[llvm-branch-commits] [llvm] release/22.x: [AArch64] Fix `shufflevector` miscompilation on `aarch64_be` (#193076) (PR #193744)
via llvm-branch-commits
llvm-branch-commits at lists.llvm.org
Mon May 4 09:59:31 PDT 2026
https://github.com/dyung updated https://github.com/llvm/llvm-project/pull/193744
>From b7235a9f538afad5cdfa1f472bc608fb186cb574 Mon Sep 17 00:00:00 2001
From: Folkert de Vries <folkert at folkertdev.nl>
Date: Thu, 23 Apr 2026 11:27:17 +0200
Subject: [PATCH] [AArch64] Fix `shufflevector` miscompilation on `aarch64_be`
(#193076)
A function like
```llvm
define <4 x i16> @xtn_shuffle_even_v8i16(<8 x i16> %a) {
entry:
%r = shufflevector <8 x i16> %a, <8 x i16> poison, <4 x i32> <i32 0, i32 2, i32 4, i32 6>
ret <4 x i16> %r
}
```
will use the `xtn` instruction, which for each 32-bit vector element
keeps only the lower 16 bits, so effectively this is a truncation.
However, if the vector actually has 16-bit elements, then the conversion
from a shuffle to a truncation is only valid on LE, not on BE. On BE,
`uzp1` should be used instead. So this PR moves some logic to right
after a check for LE, so that BE does not miscompile.

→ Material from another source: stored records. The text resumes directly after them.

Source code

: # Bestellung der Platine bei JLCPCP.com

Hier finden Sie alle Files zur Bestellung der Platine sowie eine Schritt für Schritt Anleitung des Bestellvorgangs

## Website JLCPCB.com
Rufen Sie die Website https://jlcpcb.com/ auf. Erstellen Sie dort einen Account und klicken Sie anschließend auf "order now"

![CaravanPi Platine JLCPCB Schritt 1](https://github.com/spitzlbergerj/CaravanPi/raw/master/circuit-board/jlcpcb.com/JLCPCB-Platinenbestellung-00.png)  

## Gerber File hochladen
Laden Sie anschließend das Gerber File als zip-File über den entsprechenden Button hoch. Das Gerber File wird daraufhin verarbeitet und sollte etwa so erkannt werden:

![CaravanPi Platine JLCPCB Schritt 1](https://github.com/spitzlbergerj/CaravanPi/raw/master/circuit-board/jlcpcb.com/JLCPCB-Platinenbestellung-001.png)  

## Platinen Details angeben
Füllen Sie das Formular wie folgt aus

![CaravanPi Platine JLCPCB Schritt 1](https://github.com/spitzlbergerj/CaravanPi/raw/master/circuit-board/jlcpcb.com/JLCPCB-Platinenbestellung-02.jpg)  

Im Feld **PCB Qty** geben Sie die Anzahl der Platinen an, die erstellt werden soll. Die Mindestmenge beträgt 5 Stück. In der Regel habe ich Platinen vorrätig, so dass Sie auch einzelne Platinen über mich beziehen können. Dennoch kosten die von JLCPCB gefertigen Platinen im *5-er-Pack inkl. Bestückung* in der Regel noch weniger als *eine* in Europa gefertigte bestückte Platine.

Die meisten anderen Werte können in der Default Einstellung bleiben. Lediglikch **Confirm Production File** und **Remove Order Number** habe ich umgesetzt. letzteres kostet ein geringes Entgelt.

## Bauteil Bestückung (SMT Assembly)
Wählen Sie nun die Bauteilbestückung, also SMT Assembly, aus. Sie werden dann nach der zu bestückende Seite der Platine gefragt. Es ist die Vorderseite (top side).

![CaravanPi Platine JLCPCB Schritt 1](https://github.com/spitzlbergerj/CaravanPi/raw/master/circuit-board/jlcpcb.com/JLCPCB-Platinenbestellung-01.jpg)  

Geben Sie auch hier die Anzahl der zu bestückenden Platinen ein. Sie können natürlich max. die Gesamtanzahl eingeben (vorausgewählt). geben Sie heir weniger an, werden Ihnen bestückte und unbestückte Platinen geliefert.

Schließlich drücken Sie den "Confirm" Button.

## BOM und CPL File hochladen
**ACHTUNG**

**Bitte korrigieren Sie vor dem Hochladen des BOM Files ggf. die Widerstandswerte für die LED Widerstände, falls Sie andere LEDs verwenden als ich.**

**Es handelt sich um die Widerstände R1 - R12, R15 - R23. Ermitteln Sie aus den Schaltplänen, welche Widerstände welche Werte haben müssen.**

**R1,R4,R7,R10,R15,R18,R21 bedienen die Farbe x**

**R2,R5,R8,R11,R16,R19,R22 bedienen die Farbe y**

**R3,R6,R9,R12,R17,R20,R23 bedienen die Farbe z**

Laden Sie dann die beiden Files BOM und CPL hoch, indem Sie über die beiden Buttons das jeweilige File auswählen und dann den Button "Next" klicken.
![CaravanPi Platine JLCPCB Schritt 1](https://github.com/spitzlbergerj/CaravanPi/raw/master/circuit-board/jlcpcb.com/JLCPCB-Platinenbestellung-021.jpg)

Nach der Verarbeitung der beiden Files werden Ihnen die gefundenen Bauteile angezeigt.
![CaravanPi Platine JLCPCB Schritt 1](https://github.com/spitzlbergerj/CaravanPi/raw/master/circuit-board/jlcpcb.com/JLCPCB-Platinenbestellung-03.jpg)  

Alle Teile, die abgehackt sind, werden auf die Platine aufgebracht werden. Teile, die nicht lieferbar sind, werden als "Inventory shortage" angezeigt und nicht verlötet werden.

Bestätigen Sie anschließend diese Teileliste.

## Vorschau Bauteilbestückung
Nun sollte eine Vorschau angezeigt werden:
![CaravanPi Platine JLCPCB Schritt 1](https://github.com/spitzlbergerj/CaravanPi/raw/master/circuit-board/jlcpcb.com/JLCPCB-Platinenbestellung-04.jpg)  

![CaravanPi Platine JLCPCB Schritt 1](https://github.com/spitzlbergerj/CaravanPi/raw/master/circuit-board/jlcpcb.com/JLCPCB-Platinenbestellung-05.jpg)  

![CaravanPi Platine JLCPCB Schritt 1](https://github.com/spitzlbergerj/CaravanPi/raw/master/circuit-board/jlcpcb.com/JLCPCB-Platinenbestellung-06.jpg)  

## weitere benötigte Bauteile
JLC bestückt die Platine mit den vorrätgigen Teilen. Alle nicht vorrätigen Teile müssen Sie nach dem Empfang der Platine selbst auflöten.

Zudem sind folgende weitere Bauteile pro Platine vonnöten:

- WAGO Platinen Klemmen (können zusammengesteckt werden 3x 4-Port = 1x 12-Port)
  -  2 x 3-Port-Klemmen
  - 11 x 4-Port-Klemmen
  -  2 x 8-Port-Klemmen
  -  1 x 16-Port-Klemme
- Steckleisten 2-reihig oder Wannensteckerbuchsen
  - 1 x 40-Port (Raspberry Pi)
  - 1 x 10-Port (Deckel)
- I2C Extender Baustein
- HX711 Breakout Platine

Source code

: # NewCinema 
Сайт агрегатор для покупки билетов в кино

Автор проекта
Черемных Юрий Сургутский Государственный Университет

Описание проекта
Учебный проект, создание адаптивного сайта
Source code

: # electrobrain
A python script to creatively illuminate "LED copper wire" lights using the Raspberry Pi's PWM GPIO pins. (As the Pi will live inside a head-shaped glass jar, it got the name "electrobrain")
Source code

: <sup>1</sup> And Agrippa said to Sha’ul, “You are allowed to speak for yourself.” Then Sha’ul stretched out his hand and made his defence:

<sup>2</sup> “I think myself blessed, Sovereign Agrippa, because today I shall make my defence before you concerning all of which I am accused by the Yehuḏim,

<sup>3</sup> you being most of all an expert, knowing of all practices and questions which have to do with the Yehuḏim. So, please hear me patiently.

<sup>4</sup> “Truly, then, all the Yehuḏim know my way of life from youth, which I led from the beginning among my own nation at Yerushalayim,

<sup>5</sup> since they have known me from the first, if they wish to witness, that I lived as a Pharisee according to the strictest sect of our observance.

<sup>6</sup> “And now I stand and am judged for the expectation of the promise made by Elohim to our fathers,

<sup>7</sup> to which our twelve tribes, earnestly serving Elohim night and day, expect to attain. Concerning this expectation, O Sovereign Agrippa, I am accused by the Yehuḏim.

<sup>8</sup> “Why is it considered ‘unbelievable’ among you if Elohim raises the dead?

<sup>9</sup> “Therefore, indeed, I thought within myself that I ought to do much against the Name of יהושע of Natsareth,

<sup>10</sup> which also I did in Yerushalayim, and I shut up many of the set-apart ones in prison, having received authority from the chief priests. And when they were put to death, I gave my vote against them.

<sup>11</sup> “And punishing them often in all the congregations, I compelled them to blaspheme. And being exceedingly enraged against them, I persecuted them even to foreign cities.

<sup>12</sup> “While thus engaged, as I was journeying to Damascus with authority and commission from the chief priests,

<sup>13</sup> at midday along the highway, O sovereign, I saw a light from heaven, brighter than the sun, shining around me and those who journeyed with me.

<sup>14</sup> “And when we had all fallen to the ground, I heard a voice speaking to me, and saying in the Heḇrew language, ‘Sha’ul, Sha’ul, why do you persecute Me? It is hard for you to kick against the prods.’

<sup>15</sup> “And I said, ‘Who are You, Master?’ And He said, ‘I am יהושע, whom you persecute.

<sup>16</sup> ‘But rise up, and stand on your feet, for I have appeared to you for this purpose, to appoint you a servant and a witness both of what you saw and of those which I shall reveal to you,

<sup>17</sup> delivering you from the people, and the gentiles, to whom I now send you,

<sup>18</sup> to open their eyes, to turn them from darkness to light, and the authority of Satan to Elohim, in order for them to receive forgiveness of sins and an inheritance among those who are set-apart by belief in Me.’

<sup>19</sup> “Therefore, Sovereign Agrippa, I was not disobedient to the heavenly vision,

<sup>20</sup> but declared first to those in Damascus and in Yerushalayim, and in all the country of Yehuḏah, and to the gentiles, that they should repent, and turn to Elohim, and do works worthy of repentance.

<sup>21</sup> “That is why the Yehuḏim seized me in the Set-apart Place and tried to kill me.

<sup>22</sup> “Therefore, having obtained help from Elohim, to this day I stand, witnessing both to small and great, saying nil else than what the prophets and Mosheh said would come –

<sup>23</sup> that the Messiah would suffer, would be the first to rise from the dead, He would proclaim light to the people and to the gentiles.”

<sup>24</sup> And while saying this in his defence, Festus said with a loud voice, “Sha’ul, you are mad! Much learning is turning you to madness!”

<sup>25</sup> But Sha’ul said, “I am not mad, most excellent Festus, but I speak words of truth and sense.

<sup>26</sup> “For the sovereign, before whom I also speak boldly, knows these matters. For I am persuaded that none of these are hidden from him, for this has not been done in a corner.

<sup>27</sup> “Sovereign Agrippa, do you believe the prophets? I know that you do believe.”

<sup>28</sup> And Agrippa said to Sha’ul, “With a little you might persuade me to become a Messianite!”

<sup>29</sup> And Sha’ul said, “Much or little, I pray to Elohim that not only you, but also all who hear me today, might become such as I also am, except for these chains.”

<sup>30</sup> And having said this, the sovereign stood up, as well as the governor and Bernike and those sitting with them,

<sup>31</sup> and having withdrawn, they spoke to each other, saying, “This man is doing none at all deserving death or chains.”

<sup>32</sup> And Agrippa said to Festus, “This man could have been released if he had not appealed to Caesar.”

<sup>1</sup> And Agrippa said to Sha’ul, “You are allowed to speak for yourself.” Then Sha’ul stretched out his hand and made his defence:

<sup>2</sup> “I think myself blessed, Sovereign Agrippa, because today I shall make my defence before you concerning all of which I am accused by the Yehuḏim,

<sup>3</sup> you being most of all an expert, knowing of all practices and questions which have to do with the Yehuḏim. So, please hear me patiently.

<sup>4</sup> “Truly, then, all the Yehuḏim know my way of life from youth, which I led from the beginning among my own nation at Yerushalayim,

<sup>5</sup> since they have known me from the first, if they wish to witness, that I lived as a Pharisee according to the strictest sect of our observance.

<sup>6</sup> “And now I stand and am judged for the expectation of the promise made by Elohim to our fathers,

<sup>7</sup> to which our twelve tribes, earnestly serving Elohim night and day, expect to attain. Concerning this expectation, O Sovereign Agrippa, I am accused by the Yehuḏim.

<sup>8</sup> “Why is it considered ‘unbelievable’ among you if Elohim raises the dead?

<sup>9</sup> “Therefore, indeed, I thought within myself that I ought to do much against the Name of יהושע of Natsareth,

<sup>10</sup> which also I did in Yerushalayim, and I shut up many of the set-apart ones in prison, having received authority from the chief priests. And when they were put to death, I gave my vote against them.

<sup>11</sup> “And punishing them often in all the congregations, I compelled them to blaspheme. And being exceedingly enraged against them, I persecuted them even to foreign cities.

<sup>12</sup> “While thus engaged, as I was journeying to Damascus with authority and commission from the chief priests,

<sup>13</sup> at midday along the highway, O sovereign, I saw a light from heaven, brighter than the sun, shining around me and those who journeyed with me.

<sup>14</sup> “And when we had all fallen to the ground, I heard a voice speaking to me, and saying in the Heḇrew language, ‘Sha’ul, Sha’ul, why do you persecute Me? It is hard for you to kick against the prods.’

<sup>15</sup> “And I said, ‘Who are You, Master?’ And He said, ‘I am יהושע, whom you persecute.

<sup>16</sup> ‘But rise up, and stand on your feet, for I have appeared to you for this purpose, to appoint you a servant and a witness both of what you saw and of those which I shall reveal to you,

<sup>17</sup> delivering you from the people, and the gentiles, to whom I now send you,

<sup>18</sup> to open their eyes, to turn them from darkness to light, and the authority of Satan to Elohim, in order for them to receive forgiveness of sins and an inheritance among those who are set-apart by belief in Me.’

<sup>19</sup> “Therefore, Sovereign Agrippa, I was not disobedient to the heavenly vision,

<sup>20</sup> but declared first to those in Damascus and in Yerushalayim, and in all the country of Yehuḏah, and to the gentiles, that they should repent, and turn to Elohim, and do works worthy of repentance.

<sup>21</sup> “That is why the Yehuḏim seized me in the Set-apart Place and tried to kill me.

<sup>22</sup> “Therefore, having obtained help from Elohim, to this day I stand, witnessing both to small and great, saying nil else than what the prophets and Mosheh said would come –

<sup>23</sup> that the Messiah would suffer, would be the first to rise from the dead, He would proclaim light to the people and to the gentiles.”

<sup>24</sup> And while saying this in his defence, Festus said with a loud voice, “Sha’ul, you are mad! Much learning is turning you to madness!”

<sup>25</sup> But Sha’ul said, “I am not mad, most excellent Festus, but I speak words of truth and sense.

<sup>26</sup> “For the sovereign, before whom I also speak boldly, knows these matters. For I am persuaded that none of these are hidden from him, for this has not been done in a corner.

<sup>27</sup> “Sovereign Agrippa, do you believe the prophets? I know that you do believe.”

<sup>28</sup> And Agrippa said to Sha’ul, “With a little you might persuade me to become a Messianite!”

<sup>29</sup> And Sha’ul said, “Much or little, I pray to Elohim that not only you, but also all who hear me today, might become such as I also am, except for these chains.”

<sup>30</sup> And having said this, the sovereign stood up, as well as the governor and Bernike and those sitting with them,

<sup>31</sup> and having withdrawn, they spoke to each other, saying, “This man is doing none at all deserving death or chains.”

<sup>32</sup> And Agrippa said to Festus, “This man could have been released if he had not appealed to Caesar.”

I filed this as an issue on `rust-lang-rust` as
https://github.com/rust-lang/rust/issues/155459, and we had some
discussion at [#t-libs/stdarch > `simd_shuffle!` behaves
strangely on
`aarch64_be`](https://rust-lang.zulipchat.com/#narrow/channel/208962-t-libs.2Fstdarch/topic/.60simd_shuffle.21.60.20behaves.20strangely.20on.20.60aarch64_be.60/with/587766433).
---
.../Target/AArch64/AArch64ISelLowering.cpp | 54 +++++------
.../AArch64/aarch64_be-shuffle-vector.ll | 95 +++++++++++++++++++
.../AArch64/fix-shuffle-vector-be-rev.ll | 39 --------
3 files changed, 122 insertions(+), 66 deletions(-)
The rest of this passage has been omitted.